В эти месяцы произошло и первое серьезное знакомство Беньямина с произведениями Франца Кафки (умершего в 1924 г.). Беньямин прочел фрагмент «Перед судом» (отрывок из «Процесса») и объявил его «одним из лучших немецких рассказов» (C, 279). Кроме того, продолжалось и его приобщение к левой политике. Уже в мае он задумывался над тем, чтобы связать с ней свою профессиональную деятельность. «Коли уж мне не везет [в издательском мире], – писал он Шолему, – то я, вероятно, приму более активное участие в марксистской политике и вступлю в партию – с прицелом на то, чтобы в обозримом будущем попасть в Москву, хотя бы на временной основе» (C, 268).

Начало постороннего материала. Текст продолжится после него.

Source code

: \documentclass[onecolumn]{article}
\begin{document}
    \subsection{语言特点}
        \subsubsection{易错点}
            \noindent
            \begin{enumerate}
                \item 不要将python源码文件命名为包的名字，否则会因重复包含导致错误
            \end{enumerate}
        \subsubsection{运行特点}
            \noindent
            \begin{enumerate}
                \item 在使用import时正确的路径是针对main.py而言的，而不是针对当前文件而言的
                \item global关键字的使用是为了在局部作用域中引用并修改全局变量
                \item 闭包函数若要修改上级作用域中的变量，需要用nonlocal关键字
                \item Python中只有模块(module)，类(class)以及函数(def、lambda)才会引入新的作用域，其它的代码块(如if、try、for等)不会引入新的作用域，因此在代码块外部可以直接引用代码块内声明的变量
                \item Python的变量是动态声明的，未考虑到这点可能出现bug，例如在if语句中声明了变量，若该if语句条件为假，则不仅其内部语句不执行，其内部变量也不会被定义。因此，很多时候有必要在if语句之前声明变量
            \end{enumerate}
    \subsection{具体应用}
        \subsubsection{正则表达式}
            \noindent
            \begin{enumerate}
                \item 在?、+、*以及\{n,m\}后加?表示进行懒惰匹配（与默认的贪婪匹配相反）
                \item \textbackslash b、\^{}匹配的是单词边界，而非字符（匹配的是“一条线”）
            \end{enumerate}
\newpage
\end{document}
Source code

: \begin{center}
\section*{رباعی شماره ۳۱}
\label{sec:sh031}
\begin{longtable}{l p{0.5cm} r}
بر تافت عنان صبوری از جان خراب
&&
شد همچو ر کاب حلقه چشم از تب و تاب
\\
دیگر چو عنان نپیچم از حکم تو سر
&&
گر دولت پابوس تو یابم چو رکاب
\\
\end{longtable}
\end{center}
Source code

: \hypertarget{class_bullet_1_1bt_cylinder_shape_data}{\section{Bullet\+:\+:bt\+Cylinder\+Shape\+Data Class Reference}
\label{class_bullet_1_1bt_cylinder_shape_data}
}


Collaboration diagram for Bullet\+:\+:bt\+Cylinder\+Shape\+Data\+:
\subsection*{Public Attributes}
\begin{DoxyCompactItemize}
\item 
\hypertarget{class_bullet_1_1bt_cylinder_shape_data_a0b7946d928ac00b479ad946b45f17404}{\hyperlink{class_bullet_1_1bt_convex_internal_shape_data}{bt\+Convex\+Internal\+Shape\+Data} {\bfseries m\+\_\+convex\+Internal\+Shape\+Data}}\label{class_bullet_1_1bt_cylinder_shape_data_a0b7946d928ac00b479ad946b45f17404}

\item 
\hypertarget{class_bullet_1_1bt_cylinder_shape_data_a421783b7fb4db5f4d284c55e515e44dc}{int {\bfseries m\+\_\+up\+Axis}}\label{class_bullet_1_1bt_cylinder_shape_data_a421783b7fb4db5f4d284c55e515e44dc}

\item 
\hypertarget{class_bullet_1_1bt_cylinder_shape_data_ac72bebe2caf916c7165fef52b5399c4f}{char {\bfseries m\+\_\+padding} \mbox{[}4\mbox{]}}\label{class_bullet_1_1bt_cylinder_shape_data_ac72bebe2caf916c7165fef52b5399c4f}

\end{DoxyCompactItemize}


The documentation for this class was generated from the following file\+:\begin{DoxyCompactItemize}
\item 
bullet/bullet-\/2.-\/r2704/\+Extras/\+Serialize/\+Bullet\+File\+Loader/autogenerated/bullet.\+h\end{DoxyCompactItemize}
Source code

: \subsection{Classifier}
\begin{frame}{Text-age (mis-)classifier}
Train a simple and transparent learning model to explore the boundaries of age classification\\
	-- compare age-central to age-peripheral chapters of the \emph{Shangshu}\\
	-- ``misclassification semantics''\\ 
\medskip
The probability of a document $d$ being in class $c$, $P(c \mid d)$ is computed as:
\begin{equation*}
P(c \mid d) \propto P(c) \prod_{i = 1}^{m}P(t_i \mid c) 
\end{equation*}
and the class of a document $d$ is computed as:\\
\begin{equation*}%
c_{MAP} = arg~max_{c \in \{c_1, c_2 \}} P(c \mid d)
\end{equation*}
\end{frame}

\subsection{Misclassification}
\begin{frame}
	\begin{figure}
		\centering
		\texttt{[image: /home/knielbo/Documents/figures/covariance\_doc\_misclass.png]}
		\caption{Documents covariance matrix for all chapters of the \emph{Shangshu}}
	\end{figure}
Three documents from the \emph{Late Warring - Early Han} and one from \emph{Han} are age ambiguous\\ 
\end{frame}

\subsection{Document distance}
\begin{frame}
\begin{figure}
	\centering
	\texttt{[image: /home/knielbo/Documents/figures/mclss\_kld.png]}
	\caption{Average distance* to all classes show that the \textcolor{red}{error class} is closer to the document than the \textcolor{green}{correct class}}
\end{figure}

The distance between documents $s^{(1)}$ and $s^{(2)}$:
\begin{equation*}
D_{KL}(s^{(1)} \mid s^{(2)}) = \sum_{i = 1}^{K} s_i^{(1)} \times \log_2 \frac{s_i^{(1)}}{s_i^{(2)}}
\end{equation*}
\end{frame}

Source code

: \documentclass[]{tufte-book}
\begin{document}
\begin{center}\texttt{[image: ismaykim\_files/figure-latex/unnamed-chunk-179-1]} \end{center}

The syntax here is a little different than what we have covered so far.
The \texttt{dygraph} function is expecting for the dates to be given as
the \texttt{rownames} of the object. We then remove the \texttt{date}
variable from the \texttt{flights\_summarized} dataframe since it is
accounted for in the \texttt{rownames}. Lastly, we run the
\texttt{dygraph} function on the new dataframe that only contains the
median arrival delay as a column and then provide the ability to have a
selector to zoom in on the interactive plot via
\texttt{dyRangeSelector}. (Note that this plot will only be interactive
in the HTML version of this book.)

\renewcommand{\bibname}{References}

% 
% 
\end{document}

Его брат Георг, уже давно состоявший в Коммунистической партии Германии, на 33-летие Вальтера подарил ему сборник работ Ленина. Шолем тоже послал ему восхитительный подарок: первое издание Jerusalem, oder Über religiöse Macht und Judenthum («Иерусалим, или О силе религии и иудаизме») Мозеса Мендельсона, а также первую работу о Прусте Жака Ривьера 1924 г. (творчество Ривьера стало одним из важных источников для проекта «Пассажи»).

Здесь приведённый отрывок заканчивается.